● **Input data**

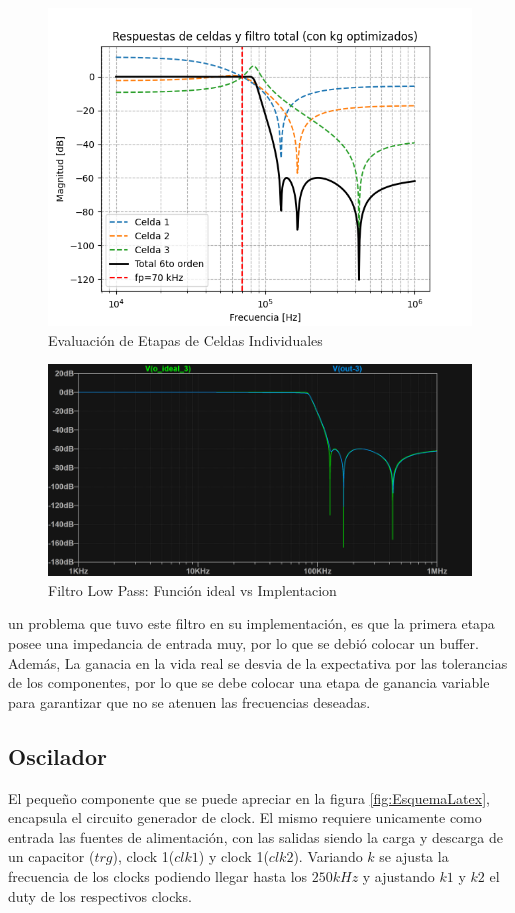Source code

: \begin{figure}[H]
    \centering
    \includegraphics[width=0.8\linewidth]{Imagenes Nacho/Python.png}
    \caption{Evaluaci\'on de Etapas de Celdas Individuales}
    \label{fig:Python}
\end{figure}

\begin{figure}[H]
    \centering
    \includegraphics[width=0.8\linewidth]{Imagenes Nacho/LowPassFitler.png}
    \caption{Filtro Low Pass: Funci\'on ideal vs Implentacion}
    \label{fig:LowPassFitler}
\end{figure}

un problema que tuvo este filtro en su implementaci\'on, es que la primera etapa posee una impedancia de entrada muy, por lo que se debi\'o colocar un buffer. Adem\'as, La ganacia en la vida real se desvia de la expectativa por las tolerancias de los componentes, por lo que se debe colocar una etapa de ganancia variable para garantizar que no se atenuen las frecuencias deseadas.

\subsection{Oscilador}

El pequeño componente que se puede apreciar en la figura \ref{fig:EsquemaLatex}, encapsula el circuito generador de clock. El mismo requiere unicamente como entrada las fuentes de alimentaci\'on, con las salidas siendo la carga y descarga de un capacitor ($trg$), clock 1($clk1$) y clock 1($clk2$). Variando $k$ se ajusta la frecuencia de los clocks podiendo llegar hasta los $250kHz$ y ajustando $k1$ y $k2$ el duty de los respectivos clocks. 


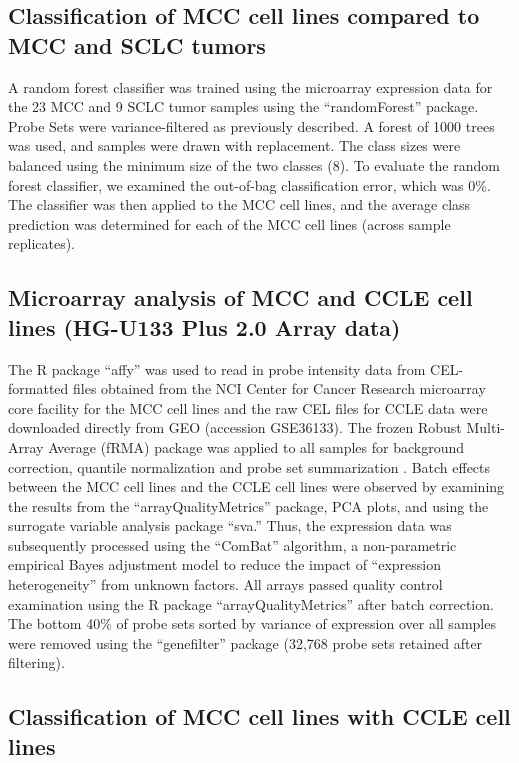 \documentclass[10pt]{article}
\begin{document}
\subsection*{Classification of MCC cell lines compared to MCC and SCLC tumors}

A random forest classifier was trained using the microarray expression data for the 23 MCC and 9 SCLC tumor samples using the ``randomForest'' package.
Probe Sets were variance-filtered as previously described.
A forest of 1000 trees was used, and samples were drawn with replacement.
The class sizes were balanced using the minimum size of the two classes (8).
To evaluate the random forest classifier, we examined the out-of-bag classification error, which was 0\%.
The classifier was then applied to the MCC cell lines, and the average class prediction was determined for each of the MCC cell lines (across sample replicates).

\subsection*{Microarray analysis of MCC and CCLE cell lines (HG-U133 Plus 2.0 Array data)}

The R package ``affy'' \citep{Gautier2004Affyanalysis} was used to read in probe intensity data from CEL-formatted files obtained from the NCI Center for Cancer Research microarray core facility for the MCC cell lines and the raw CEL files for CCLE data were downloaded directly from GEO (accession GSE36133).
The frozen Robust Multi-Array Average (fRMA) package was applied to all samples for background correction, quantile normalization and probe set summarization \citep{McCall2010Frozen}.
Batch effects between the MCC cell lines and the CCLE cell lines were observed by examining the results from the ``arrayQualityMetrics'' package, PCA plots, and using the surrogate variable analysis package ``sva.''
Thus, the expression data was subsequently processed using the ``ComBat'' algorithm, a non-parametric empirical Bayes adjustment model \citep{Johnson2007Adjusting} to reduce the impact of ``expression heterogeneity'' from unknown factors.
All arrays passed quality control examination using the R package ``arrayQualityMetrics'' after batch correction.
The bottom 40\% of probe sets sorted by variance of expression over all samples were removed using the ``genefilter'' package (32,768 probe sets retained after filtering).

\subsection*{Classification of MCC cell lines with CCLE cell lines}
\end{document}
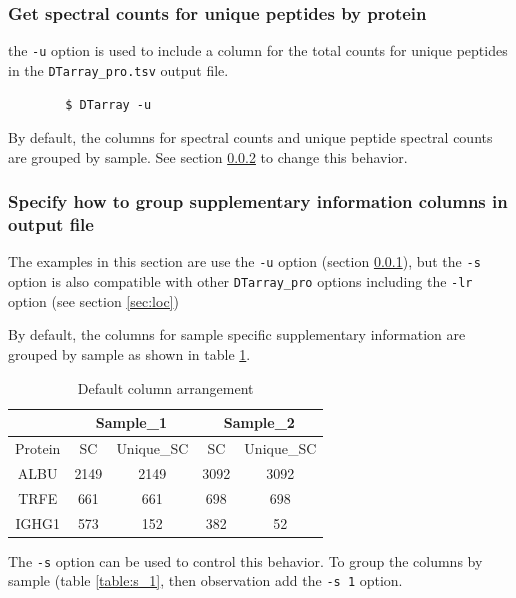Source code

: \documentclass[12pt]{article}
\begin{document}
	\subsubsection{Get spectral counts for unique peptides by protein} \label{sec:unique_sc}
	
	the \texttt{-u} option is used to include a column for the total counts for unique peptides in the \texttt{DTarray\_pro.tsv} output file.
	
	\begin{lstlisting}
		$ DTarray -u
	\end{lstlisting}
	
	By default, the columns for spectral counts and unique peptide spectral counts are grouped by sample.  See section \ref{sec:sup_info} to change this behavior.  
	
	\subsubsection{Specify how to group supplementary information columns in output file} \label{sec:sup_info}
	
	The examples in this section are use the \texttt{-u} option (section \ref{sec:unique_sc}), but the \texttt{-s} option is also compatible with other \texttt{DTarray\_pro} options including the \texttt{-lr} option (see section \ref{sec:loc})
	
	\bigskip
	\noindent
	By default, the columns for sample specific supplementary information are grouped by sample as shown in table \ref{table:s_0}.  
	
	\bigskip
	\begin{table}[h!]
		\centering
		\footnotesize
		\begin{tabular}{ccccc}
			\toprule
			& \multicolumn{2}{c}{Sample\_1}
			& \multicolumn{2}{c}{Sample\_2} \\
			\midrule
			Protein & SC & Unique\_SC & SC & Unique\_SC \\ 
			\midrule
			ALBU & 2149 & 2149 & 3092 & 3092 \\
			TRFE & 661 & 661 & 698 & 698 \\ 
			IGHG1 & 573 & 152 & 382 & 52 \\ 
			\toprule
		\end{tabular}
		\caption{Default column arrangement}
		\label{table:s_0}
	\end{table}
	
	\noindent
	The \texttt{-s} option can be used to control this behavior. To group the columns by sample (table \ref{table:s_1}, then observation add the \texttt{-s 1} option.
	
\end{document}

● **Work request**
Each line above with the word "citep" needs to be copied.

● **Result of this task**
The R package ``affy'' \citep{Gautier2004Affyanalysis} was used to read in probe intensity data from CEL-formatted files obtained from the NCI Center for Cancer Research microarray core facility for the MCC cell lines and the raw CEL files for CCLE data were downloaded directly from GEO (accession GSE36133).
The frozen Robust Multi-Array Average (fRMA) package was applied to all samples for background correction, quantile normalization and probe set summarization \citep{McCall2010Frozen}.
Thus, the expression data was subsequently processed using the ``ComBat'' algorithm, a non-parametric empirical Bayes adjustment model \citep{Johnson2007Adjusting} to reduce the impact of ``expression heterogeneity'' from unknown factors.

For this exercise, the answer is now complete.